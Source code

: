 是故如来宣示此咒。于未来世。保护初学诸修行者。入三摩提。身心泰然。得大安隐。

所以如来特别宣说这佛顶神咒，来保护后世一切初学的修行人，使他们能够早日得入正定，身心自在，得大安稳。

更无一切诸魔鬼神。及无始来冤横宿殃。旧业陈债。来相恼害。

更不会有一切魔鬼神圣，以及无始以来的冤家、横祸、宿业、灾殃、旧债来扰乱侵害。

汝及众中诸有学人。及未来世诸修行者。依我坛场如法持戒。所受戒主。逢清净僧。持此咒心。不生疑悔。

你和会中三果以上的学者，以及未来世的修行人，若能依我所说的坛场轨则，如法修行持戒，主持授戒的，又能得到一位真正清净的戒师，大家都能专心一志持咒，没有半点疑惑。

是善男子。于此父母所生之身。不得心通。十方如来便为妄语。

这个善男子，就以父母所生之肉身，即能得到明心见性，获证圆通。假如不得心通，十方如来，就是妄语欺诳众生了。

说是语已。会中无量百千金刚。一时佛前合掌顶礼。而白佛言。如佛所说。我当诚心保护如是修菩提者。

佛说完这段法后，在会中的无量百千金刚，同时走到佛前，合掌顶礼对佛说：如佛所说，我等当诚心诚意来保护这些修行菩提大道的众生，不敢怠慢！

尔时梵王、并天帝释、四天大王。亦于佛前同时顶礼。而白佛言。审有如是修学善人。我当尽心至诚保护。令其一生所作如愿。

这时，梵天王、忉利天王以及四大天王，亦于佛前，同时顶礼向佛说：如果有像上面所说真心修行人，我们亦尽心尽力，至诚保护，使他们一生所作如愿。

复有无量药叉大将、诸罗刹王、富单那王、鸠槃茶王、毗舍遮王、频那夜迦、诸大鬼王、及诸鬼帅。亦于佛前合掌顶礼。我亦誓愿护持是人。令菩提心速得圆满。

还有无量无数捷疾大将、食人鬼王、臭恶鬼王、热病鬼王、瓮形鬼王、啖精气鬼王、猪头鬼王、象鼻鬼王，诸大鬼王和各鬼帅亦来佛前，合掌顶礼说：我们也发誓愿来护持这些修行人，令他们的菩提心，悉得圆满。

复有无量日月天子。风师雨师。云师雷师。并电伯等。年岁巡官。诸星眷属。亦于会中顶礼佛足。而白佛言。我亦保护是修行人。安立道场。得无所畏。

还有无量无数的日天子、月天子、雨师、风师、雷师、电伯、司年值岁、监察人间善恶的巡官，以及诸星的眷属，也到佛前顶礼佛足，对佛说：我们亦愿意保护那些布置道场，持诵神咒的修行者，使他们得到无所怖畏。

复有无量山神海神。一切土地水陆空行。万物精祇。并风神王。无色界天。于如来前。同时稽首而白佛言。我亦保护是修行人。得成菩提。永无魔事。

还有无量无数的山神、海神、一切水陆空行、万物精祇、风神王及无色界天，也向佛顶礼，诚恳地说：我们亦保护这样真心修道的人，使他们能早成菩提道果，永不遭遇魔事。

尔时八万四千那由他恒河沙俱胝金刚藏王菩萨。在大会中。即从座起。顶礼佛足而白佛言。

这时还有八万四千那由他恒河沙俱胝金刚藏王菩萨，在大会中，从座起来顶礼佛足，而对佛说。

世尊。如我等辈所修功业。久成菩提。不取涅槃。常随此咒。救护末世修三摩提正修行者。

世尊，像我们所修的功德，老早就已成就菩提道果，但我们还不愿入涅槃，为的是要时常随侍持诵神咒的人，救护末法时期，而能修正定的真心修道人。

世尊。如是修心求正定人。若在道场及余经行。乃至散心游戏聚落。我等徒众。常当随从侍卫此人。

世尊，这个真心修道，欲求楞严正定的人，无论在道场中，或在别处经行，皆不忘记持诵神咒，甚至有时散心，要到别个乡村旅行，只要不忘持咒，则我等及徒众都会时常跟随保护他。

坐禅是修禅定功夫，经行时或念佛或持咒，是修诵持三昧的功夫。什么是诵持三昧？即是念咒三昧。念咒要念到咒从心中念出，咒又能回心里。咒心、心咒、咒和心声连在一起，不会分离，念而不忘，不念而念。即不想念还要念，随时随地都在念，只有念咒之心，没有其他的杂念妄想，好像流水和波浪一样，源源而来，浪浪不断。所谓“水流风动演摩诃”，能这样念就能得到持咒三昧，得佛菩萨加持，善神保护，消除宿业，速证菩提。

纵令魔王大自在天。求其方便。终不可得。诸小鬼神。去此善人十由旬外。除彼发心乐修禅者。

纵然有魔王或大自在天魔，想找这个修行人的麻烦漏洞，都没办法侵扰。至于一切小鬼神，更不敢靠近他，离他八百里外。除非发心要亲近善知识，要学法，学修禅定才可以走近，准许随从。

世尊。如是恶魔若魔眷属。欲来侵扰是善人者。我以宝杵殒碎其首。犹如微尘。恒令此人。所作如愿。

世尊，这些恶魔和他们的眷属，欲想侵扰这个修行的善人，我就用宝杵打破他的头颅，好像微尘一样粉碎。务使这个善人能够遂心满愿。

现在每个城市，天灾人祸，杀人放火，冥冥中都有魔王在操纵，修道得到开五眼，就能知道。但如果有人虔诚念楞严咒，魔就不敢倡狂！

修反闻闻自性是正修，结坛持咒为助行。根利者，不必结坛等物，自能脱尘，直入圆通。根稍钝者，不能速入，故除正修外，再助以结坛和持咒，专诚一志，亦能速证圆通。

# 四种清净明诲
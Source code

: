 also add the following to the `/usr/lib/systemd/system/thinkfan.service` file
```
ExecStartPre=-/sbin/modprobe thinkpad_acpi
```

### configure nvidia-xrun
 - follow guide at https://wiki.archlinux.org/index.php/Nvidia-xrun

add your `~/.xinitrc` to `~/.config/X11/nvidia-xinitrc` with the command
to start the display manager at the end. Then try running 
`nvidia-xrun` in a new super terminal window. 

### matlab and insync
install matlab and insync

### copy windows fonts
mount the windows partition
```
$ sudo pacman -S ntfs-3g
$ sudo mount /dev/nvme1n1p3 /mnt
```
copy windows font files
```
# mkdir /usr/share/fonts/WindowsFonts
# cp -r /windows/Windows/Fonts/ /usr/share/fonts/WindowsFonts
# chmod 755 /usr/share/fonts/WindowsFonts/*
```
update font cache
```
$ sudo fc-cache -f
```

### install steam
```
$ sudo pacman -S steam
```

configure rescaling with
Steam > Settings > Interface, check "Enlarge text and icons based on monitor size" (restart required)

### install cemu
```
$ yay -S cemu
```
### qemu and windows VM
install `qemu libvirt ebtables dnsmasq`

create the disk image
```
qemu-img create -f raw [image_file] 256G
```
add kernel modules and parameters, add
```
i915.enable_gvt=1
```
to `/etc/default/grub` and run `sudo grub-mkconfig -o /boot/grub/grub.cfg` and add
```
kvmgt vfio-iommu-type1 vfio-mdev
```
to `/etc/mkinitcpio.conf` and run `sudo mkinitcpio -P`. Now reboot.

→ **BRIEF**:
Take the listing from its first line to the line containing "尔时梵王、并天帝释、四天大王". Reproduce those lines exactly and nothing else.

→ **TASK SOLUTION**:
Source code

: 是故如来宣示此咒。于未来世。保护初学诸修行者。入三摩提。身心泰然。得大安隐。

所以如来特别宣说这佛顶神咒，来保护后世一切初学的修行人，使他们能够早日得入正定，身心自在，得大安稳。

更无一切诸魔鬼神。及无始来冤横宿殃。旧业陈债。来相恼害。

更不会有一切魔鬼神圣，以及无始以来的冤家、横祸、宿业、灾殃、旧债来扰乱侵害。

汝及众中诸有学人。及未来世诸修行者。依我坛场如法持戒。所受戒主。逢清净僧。持此咒心。不生疑悔。

你和会中三果以上的学者，以及未来世的修行人，若能依我所说的坛场轨则，如法修行持戒，主持授戒的，又能得到一位真正清净的戒师，大家都能专心一志持咒，没有半点疑惑。

是善男子。于此父母所生之身。不得心通。十方如来便为妄语。

这个善男子，就以父母所生之肉身，即能得到明心见性，获证圆通。假如不得心通，十方如来，就是妄语欺诳众生了。

说是语已。会中无量百千金刚。一时佛前合掌顶礼。而白佛言。如佛所说。我当诚心保护如是修菩提者。

佛说完这段法后，在会中的无量百千金刚，同时走到佛前，合掌顶礼对佛说：如佛所说，我等当诚心诚意来保护这些修行菩提大道的众生，不敢怠慢！

尔时梵王、并天帝释、四天大王。亦于佛前同时顶礼。而白佛言。审有如是修学善人。我当尽心至诚保护。令其一生所作如愿。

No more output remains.